* **What to work on**: Write out the lines of the records from the one containing "- Mixed concerns" to the very last, keeping each exactly as it is.

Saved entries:
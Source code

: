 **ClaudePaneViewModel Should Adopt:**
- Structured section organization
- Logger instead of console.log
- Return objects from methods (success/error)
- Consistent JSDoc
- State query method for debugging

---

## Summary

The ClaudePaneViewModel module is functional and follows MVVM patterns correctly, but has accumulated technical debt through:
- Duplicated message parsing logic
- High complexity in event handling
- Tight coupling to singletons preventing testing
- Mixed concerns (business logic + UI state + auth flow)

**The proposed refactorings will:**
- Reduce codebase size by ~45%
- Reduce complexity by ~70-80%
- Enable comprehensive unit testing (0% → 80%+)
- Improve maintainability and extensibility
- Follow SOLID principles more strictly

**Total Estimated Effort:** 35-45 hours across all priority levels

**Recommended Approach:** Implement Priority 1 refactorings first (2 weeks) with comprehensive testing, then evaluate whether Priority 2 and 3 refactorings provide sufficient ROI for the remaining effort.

* **Worked solution**:
- Mixed concerns (business logic + UI state + auth flow)

**The proposed refactorings will:**
- Reduce codebase size by ~45%
- Reduce complexity by ~70-80%
- Enable comprehensive unit testing (0% → 80%+)
- Improve maintainability and extensibility
- Follow SOLID principles more strictly

**Total Estimated Effort:** 35-45 hours across all priority levels

**Recommended Approach:** Implement Priority 1 refactorings first (2 weeks) with comprehensive testing, then evaluate whether Priority 2 and 3 refactorings provide sufficient ROI for the remaining effort.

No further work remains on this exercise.